Data provided Block Start

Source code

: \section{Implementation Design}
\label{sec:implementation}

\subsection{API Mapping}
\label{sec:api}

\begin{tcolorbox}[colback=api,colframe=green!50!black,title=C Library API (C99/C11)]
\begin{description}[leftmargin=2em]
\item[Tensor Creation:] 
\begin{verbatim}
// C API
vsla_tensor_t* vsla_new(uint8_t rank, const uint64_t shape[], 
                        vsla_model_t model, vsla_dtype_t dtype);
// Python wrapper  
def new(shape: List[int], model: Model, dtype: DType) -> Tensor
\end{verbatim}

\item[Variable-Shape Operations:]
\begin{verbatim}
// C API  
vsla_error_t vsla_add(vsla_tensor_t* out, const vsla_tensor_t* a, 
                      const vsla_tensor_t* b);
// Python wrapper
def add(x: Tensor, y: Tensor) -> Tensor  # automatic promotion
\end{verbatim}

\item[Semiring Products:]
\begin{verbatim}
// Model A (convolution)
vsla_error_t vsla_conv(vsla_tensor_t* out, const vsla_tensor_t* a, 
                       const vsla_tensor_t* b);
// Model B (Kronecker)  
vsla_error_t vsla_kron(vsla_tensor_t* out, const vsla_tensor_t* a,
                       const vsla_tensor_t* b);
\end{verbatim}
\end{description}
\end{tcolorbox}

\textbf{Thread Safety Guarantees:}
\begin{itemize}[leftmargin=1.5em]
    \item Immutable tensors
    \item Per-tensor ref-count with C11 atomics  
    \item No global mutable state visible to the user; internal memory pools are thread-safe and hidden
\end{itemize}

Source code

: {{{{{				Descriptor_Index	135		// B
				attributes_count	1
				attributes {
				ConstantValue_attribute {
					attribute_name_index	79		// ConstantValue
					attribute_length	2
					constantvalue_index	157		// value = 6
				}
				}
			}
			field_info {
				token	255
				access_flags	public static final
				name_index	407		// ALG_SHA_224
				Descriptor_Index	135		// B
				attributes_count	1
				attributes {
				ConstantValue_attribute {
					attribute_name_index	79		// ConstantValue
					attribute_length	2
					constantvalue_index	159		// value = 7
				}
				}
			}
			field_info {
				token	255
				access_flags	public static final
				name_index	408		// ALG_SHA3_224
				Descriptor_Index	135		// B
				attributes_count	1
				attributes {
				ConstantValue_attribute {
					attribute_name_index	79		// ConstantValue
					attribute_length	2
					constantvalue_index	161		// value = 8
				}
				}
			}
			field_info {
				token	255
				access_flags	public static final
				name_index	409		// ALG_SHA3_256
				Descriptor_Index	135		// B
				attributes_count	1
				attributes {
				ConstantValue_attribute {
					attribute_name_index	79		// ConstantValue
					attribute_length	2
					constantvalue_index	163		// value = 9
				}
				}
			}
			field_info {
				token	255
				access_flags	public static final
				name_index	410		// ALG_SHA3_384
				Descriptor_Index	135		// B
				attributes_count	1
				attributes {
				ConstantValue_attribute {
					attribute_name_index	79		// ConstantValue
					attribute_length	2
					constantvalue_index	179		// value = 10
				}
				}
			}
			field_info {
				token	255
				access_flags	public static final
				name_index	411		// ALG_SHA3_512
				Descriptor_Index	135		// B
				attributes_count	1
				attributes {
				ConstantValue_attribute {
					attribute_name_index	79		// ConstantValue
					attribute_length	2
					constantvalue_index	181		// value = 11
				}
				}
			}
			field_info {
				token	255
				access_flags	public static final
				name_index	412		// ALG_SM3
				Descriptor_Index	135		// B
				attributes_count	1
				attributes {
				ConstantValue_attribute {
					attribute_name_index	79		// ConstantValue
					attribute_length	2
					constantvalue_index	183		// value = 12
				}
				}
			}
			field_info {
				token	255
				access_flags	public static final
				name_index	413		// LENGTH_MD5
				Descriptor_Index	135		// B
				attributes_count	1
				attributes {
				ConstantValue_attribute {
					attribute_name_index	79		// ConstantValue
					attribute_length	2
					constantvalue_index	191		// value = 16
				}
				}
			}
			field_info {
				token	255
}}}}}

Data provided Block End

[Work order]: For the records given here, say how many lines hold the string "description", with no further words.

[Result below]: 2